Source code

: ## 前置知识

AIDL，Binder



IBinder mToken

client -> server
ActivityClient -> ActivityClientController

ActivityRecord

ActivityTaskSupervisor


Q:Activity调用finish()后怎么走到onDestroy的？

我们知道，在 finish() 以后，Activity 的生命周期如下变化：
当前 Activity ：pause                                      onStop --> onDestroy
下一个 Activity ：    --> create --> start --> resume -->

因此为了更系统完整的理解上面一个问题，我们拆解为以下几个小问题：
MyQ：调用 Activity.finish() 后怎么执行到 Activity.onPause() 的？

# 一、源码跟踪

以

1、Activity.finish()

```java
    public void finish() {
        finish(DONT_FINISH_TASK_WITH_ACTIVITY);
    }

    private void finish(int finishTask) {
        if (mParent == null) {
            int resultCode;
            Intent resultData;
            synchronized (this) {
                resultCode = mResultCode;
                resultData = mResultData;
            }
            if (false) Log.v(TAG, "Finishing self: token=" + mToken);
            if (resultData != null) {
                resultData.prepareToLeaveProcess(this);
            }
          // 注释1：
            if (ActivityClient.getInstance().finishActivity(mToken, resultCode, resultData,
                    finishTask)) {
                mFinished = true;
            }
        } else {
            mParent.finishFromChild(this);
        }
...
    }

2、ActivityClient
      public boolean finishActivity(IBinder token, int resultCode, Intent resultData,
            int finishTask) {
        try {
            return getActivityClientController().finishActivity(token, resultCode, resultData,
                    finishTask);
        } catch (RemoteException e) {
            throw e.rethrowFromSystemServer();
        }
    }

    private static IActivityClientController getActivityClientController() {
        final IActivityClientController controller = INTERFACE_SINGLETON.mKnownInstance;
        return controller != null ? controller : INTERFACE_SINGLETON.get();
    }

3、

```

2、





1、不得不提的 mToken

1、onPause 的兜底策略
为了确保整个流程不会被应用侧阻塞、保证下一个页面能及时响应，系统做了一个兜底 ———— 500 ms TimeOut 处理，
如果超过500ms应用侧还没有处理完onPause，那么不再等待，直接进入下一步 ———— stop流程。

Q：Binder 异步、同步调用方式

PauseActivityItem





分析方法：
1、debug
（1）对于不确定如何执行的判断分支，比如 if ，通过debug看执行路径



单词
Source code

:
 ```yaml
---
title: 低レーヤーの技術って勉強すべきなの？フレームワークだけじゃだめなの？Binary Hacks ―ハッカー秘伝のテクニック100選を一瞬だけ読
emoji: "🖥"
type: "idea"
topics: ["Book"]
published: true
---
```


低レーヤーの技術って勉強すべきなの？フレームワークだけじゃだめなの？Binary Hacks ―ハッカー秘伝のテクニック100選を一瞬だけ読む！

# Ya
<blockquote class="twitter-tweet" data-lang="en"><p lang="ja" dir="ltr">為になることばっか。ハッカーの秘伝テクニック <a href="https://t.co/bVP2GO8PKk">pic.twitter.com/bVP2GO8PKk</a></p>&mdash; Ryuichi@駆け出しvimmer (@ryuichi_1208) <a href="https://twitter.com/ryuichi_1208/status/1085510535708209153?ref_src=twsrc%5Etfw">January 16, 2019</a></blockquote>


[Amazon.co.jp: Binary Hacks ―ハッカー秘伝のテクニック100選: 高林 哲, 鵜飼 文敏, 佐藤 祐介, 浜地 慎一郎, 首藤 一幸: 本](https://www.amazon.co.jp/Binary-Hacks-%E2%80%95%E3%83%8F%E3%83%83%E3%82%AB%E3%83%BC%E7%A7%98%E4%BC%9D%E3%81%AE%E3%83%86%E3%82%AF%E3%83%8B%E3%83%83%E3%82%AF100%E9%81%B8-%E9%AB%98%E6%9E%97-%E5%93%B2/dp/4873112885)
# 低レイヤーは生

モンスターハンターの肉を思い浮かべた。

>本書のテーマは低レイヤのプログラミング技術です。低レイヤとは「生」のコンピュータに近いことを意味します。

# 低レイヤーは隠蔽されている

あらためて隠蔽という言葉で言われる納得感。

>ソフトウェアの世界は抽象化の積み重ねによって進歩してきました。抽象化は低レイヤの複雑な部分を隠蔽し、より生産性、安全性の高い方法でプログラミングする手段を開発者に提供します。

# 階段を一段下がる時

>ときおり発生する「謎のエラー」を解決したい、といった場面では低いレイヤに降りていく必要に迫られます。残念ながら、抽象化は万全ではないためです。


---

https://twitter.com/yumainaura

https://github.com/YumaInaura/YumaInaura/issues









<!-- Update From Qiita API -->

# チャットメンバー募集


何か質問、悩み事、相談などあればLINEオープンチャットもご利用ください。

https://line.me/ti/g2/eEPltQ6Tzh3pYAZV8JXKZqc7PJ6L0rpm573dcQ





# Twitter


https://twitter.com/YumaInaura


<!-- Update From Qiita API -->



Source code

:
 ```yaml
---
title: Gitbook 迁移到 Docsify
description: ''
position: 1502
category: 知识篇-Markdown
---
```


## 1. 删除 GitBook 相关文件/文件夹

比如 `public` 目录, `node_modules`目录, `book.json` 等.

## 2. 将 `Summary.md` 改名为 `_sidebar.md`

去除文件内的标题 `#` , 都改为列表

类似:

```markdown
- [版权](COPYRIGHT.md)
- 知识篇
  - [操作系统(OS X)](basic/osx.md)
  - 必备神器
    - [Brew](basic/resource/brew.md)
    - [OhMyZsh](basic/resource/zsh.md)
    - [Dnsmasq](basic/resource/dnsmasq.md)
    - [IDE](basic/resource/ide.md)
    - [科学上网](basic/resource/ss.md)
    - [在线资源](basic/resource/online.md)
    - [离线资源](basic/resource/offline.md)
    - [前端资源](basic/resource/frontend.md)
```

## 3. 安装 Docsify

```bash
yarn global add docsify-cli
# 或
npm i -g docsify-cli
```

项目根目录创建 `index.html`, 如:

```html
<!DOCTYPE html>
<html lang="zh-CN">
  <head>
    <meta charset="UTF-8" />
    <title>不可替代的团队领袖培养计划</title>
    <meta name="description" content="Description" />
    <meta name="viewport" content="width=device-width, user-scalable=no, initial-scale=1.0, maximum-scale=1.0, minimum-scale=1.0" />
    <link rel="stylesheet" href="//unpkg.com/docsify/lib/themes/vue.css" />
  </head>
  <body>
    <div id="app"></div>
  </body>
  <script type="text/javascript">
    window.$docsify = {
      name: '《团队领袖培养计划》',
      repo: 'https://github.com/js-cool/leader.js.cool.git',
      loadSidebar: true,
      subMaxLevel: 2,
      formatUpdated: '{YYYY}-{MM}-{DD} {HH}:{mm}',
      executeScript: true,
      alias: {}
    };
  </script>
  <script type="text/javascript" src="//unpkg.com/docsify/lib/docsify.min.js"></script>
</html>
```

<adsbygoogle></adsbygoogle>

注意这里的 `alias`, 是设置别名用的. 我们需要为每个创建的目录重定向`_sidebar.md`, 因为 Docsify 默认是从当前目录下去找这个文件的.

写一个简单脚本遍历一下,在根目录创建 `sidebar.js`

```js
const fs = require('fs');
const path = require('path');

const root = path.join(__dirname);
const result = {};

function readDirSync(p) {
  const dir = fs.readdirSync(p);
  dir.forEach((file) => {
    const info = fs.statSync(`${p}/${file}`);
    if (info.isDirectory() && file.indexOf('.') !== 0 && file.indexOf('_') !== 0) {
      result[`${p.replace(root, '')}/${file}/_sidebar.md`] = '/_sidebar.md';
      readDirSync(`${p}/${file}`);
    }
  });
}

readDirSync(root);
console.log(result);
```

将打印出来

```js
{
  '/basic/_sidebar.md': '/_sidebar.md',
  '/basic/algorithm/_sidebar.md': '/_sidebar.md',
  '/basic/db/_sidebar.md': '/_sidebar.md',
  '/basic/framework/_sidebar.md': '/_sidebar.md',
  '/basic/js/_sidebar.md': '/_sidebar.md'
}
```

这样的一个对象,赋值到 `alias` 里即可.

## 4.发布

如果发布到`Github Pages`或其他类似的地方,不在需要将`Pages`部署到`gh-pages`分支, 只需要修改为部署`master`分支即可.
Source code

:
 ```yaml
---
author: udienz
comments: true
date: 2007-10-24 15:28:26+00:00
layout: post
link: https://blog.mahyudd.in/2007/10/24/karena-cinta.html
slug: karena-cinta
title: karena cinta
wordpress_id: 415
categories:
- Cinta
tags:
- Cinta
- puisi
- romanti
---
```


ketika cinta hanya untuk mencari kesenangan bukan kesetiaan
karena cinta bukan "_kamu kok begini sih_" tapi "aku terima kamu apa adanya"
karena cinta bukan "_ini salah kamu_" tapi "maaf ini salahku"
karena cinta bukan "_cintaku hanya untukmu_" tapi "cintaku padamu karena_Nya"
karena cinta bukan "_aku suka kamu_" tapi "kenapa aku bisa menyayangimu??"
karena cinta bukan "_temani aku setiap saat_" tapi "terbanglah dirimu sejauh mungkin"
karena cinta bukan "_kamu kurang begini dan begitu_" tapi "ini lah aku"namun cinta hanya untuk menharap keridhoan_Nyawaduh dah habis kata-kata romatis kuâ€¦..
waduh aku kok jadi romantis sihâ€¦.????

----------------------------------------

WORK ORDER:
Please show the lines of the material that contain the string "https".

SOLUTION TO THE EXERCISE:
<blockquote class="twitter-tweet" data-lang="en"><p lang="ja" dir="ltr">為になることばっか。ハッカーの秘伝テクニック <a href="https://t.co/bVP2GO8PKk">pic.twitter.com/bVP2GO8PKk</a></p>&mdash; Ryuichi@駆け出しvimmer (@ryuichi_1208) <a href="https://twitter.com/ryuichi_1208/status/1085510535708209153?ref_src=twsrc%5Etfw">January 16, 2019</a></blockquote>
[Amazon.co.jp: Binary Hacks ―ハッカー秘伝のテクニック100選: 高林 哲, 鵜飼 文敏, 佐藤 祐介, 浜地 慎一郎, 首藤 一幸: 本](https://www.amazon.co.jp/Binary-Hacks-%E2%80%95%E3%83%8F%E3%83%83%E3%82%AB%E3%83%BC%E7%A7%98%E4%BC%9D%E3%81%AE%E3%83%86%E3%82%AF%E3%83%8B%E3%83%83%E3%82%AF100%E9%81%B8-%E9%AB%98%E6%9E%97-%E5%93%B2/dp/4873112885)
https://twitter.com/yumainaura
https://github.com/YumaInaura/YumaInaura/issues
https://line.me/ti/g2/eEPltQ6Tzh3pYAZV8JXKZqc7PJ6L0rpm573dcQ
https://twitter.com/YumaInaura
      repo: 'https://github.com/js-cool/leader.js.cool.git',
link: https://blog.mahyudd.in/2007/10/24/karena-cinta.html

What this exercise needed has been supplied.